Rz. 175
Soweit es die Aussage über seine Wahrnehmung erleichtert, hat der Zeuge nach § 378 Abs. 1 ZPO Aufzeichnungen und andere Unterlagen einzusehen und zum Termin zur Beweisaufnahme mitzubringen, soweit ihm dies gestattet und zumutbar ist.
Rz. 176
Auf diese Verpflichtung des Zeugen nach § 378 Abs. 1 ZPO sollte der Rechtsanwalt grundsätzlich ausdrücklich hinweisen[91] und auch das Gericht bitten, diesen Hinweis in die Ladungsverfügung mit aufzunehmen. Zu weitergehenden Hilfestellungen ist das Gericht allerdings nicht verpflichtet. Insbesondere besteht keine Pflicht, dem von einer Partei benannten Zeugen, der in Strafhaft einsitzt, den Zugang zu Unterlagen für seine Bekundungen zu ermöglichen.[92]
Rz. 177
Der Hinweis sollte insbesondere dann erfolgen, wenn davon ausgegangen werden kann, dass der Zeuge über entsprechende Unterlagen, insbesondere Protokolle über verschiedene Gespräche, Schriftwechsel, inkl. E-Mailverkehr, Vertragsentwürfe o.Ä. verfügt.
Rz. 178
Solche Unterlagen sind regelmäßig geeignet, die Aussage des Zeugen zu konkretisieren, andererseits aber auch, dieser Aussage eine besondere Glaubwürdigkeit beizulegen, wenn die Bekundungen angesichts des Rechtsstreites durch Unterlagen ergänzt und präzisiert werden können, die zu einem Zeitpunkt gefertigt wurden, als der Rechtsstreit nicht absehbar war. In manchen Fällen wird eine Aussage sogar erst durch solche Unterlagen glaubwürdig, etwa wenn der Zeuge täglich eine Vielzahl gleichartiger Telefongespräche führt und nach Wochen oder Monaten dann zum konkreten Inhalt eines ganz besonderen Gespräches befragt wird. Die Aussage, "das mache ich immer so" hat kaum praktischen Wert, während die Bezugnahme auf einen Gesprächsvermerk nachvollziehbar macht, woher der Zeuge seine Erinnerung nimmt.
Rz. 179
Tipp
Stellt sich erst in der Beweisaufnahme heraus, dass der Zeuge über entsprechende Unterlagen und Aufzeichnungen verfügt, ohne dass dies dem Mandanten oder dem Bevollmächtigten bekannt war, weil etwa zuvor mit dem Zeugen nicht gesprochen wurde, so sollte der Bevollmächtigte hierauf in der Weise reagieren, dass mit dem Zeugen "vereinbart" wird, dass dieser die Unterlagen noch zur Gerichtsakte reicht.

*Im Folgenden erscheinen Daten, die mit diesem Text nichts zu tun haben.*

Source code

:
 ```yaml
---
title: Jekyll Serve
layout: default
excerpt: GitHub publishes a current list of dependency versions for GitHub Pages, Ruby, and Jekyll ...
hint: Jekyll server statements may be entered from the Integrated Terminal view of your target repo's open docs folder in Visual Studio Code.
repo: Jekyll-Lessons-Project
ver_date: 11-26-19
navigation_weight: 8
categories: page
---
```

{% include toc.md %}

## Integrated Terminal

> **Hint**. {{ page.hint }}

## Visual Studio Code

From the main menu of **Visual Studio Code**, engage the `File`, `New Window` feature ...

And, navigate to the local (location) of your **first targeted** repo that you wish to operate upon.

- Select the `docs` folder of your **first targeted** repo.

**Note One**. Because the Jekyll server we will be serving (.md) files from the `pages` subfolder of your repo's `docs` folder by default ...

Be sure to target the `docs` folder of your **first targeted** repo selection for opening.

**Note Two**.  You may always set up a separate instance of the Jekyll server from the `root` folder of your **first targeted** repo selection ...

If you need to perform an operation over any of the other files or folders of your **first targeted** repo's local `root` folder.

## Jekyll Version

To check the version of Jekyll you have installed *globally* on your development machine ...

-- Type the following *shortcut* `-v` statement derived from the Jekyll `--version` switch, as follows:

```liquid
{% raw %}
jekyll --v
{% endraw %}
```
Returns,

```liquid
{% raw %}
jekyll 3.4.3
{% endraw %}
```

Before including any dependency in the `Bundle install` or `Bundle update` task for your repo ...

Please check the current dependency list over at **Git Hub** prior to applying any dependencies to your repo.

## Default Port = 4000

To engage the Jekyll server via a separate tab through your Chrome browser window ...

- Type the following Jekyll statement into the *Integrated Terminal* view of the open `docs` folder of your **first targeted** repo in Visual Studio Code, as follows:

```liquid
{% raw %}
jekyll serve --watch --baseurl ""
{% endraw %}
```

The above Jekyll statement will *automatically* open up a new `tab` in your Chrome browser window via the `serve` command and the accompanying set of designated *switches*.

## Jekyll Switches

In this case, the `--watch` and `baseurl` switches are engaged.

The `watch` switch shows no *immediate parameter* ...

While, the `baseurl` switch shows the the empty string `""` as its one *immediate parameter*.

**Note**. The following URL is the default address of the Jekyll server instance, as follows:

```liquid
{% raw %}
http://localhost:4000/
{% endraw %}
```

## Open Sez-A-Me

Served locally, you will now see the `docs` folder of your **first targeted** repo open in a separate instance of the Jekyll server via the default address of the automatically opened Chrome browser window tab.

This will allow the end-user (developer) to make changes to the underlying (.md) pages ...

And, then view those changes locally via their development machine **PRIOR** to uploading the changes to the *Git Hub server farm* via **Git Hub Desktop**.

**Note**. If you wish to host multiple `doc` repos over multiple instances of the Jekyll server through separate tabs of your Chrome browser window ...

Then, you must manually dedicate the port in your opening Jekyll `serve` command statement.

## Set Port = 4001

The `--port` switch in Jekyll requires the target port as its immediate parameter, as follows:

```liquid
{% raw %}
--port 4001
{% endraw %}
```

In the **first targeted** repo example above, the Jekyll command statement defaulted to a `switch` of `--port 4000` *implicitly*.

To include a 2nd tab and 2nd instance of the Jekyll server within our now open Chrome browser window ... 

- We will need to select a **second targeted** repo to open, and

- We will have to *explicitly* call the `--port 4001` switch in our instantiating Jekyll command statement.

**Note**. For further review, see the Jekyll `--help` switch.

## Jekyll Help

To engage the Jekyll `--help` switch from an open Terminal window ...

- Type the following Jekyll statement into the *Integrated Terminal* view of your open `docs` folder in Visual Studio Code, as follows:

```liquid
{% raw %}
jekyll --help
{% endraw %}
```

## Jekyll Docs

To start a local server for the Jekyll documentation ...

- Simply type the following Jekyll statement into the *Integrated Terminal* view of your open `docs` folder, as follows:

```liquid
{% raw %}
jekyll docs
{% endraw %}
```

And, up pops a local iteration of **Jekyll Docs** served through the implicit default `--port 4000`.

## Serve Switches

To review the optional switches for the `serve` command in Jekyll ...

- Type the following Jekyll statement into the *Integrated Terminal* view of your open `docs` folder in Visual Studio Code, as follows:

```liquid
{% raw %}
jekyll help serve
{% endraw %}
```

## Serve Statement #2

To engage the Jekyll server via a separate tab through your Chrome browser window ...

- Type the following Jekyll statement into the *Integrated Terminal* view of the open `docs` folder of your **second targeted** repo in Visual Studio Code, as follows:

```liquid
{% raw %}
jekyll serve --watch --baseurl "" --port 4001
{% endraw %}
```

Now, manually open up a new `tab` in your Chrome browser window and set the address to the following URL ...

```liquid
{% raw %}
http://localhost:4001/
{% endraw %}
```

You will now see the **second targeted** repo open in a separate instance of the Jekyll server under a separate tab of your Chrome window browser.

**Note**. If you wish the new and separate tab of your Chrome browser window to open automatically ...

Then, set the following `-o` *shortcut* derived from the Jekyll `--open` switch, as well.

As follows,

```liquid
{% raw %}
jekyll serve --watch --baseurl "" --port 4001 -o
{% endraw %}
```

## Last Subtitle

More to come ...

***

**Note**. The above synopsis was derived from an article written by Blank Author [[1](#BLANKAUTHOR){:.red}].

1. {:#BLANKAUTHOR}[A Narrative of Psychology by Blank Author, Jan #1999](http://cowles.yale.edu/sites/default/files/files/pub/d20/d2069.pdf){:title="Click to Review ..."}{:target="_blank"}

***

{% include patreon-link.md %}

Zugleich sollte das Gericht gebeten werden, den Parteien nach Vorlage der Unterlagen eine weitere Stellungnahmefrist einzuräumen. Sodann mag auf dieser Grundlage entweder das Gericht entscheiden oder aber die mündliche Verhandlung gem. § 156 ZPO wieder eröffnen.
Der Bevollmächtigte kann auch beantragen, dass der Rechtsstreit vertagt wird und der Zeuge mit einer Anordnung nach § 378 ZPO erneut geladen wird.
Rz. 180
Beachtet werden muss allerdings, dass der Zeuge grundsätzlich nicht verpflichtet ist, seine Aufzeichnungen und Unterlagen den Parteien zur Verfügung zu stellen. Eine entsprechende Vorlageverpflichtung kann sich nur unter den Voraussetzungen der § 142 oder § 429 ZPO ergeben.
Rz. 181
Tipp
Handelt es sich bei dem Zeugen allerdings um einen Mitarbeiter des Prozessgegners und handelt es sich bei den Unterlagen um Urkunden, die sich im Geschäftsbetrieb des Gegners befinden, so kann der Beweisführer auch nach § 421 ZPO beantragen, dem Gegner aufzugeben, die Urkunden vorzulegen.
Rz. 182
Ungeachtet dessen kann das Gericht nach § 142 ZPO anordnen, dass der Zeuge als Dritter eine in seinem Besitz befindliche Urkunde oder sonstige Unterlagen, auf die sich eine der Prozessparteien bezogen hat, vorlegt.
Rz. 183
Der Zeuge ist zur Vorlegung allerdings nur insoweit verpflichtet, wie ihm die Vorlage zumutbar ist und er nicht zur Zeugnisverweigerung gemäß den §§ 383–385 ZPO berechtigt ist und insoweit von seinem Zeugnisverweigerungsrecht als Vorlageverweigerungsrecht keinen Gebrauch gemacht hat.
Rz. 184
Kommt der Zeuge seiner Verpflichtung nach § 378 Abs. 1 ZPO nicht nach, Aufzeichnungen und andere Unterlagen einzusehen und zu dem Termin mitzubringen, obwohl ihm dies zumutbar ist, so kann das Gericht gegen den Zeugen nach § 390 Abs. 1 S. 2 ZPO ein Ordnungsgeld und für den Fall, dass dieses nicht beigetrieben werden kann, auch Ordnungshaft festsetzen.
Rz. 185
Kommt der Zeuge auch dann seiner entsprechenden Verpflichtung nicht nach, so kann nach § 390 Abs. 2 ZPO Ordnungshaft angeordnet werden. Erforderlich für die Ergreifung dieser Ordnungsmittel ist nach § 378 Abs. 2 ZPO allerdings, dass der Zeuge zuvor auf diese Folgen hingewiesen wurde.